SAN BENEDETTO DEL TRONTO – Omaggio a un tema, quello dei diritti umani, estremamente attuale, anche nella nostra Italia. Questo raccontano le pellicole in gara nella 15ª edizione del Premio Libero Bizzarri che si svolgerà dal 10 al 18 ottobre, per dare spazio ad un topic sempre presente nei documentari che negli anni sono stati presentati al festival.

Lo ricorda il presidente della Fondazione Maria Pia Silla, ribadendo che la mission della rassegna è la promozione del documentario in un Paese in cui produrre è difficile per mancanza di cultura di genere e di fondi.
Diciotto le pellicole in concorso per “Italia Doc”, rappresentanti di diversi modi di concepire lo stile documentaristico, per una giuria d’eccezione (la giornalista dell’Unità Gabriella Gallozzi, Daniela Poggi, attrice e regista, Giangi Poli, redattore scientifico di Superquark e la giornalista Caterina Caricano) presieduta dal regista e giornalista Ugo Gregoretti, un veterano del Bizzarri, ideatore dei primi reportage televisivi in Italia.
Tutti i documentari scartati dal concorso sono stati raccolti nella sezione a latere “Documentary always on the road” e saranno mandati in visione presso la sala Kursaal da martedì 12 ottobre.
Massimo Consorti e Fabrizio Pesiri, direttori artistici del festival hanno presentato gli eventi che affiancheranno il concorso: “Le guerre interiori e le guerre per immagini”, omaggio a Pavese e premio al reporter Pino Scaccia; uno sguardo alle tragedie sul lavoro, raccontate attraverso filmati e testimonianze, e l’anteprima mondiale di “Chantier Dakar”, opera corale di 5 autori senegalesi, che raccontano la megalopoli africana, prodotta dalla Fondazione Bizzarri per aiutare la libera espressione.

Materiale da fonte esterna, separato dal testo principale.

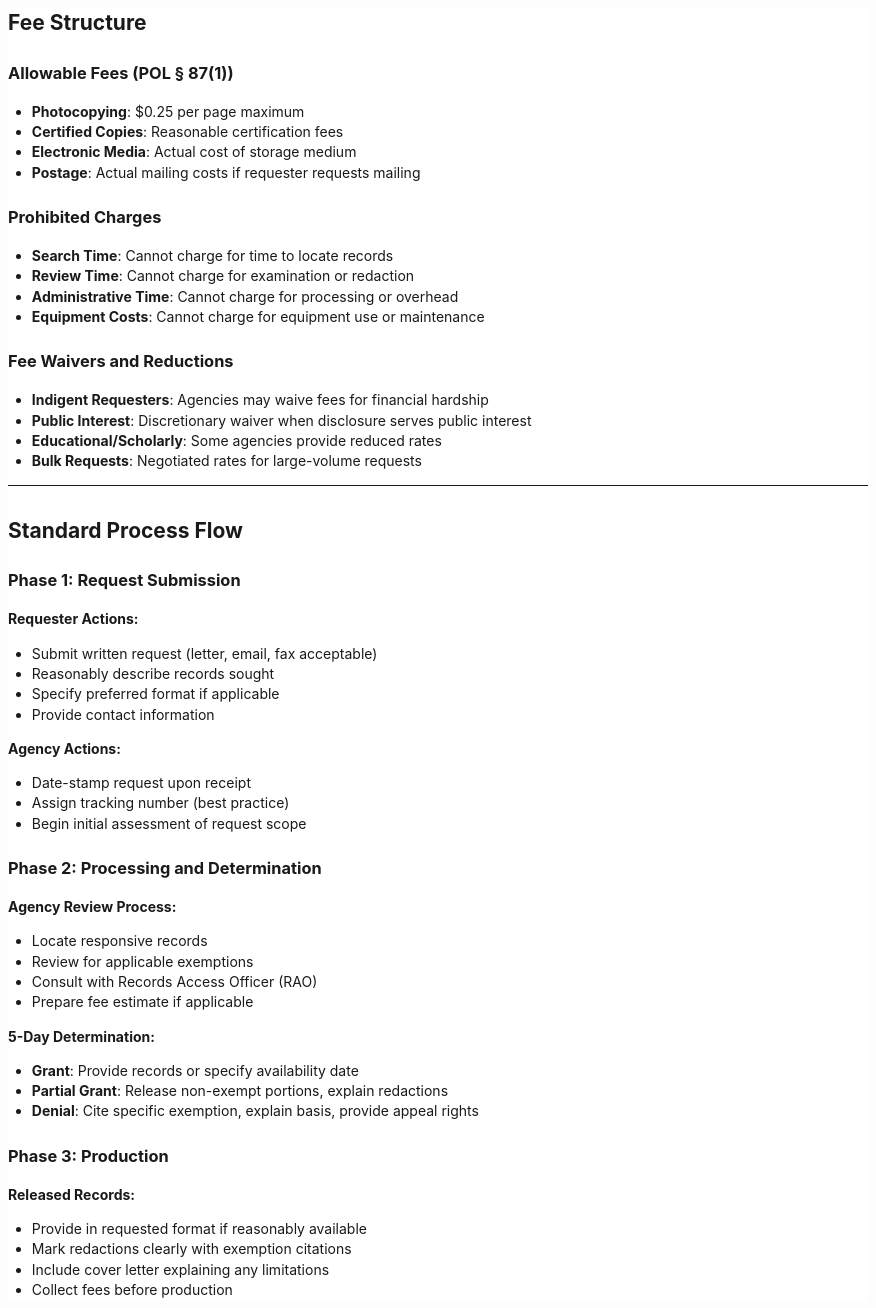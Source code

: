 
## Fee Structure

### Allowable Fees (POL § 87(1))
- **Photocopying**: $0.25 per page maximum
- **Certified Copies**: Reasonable certification fees
- **Electronic Media**: Actual cost of storage medium
- **Postage**: Actual mailing costs if requester requests mailing

### Prohibited Charges
- **Search Time**: Cannot charge for time to locate records
- **Review Time**: Cannot charge for examination or redaction
- **Administrative Time**: Cannot charge for processing or overhead
- **Equipment Costs**: Cannot charge for equipment use or maintenance

### Fee Waivers and Reductions
- **Indigent Requesters**: Agencies may waive fees for financial hardship
- **Public Interest**: Discretionary waiver when disclosure serves public interest
- **Educational/Scholarly**: Some agencies provide reduced rates
- **Bulk Requests**: Negotiated rates for large-volume requests

---

## Standard Process Flow

### Phase 1: Request Submission
**Requester Actions:**
- Submit written request (letter, email, fax acceptable)
- Reasonably describe records sought
- Specify preferred format if applicable
- Provide contact information

**Agency Actions:**
- Date-stamp request upon receipt
- Assign tracking number (best practice)
- Begin initial assessment of request scope

### Phase 2: Processing and Determination
**Agency Review Process:**
- Locate responsive records
- Review for applicable exemptions
- Consult with Records Access Officer (RAO)
- Prepare fee estimate if applicable

**5-Day Determination:**
- **Grant**: Provide records or specify availability date
- **Partial Grant**: Release non-exempt portions, explain redactions
- **Denial**: Cite specific exemption, explain basis, provide appeal rights

### Phase 3: Production
**Released Records:**
- Provide in requested format if reasonably available
- Mark redactions clearly with exemption citations
- Include cover letter explaining any limitations
- Collect fees before production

Prosegue la collaborazione con il festival dell’artista ascolano Vittorio Amadio, le cui sculture, realizzate in esclusiva per l’evento, saranno consegnate come premi.
Grande successo per l’Accademia del Documentario, concepita per sostenere economicamente il festival mettendo a disposizione di giovani registi il bagaglio di esperienza accumulato in tanti anni, che registra il pieno di iscrizioni ai corsi. Si potrà comunque partecipare alle lezioni anche solo come uditori.

Grande entusiamo per l’approssimarsi della rassegna anche nelle parole dell’assessore Margherita Sorge, che sottolinea l’importanza della valorizzazione delle nuove risorse, in primis il sodalizio con il Senegal, che ben rappresenta la volontà di dare voce alle nuove realtà artistiche, non solo nazionali. Un passo importante verso l’obiettivo, per il Bizzarri, di divenire una realtà in Italia.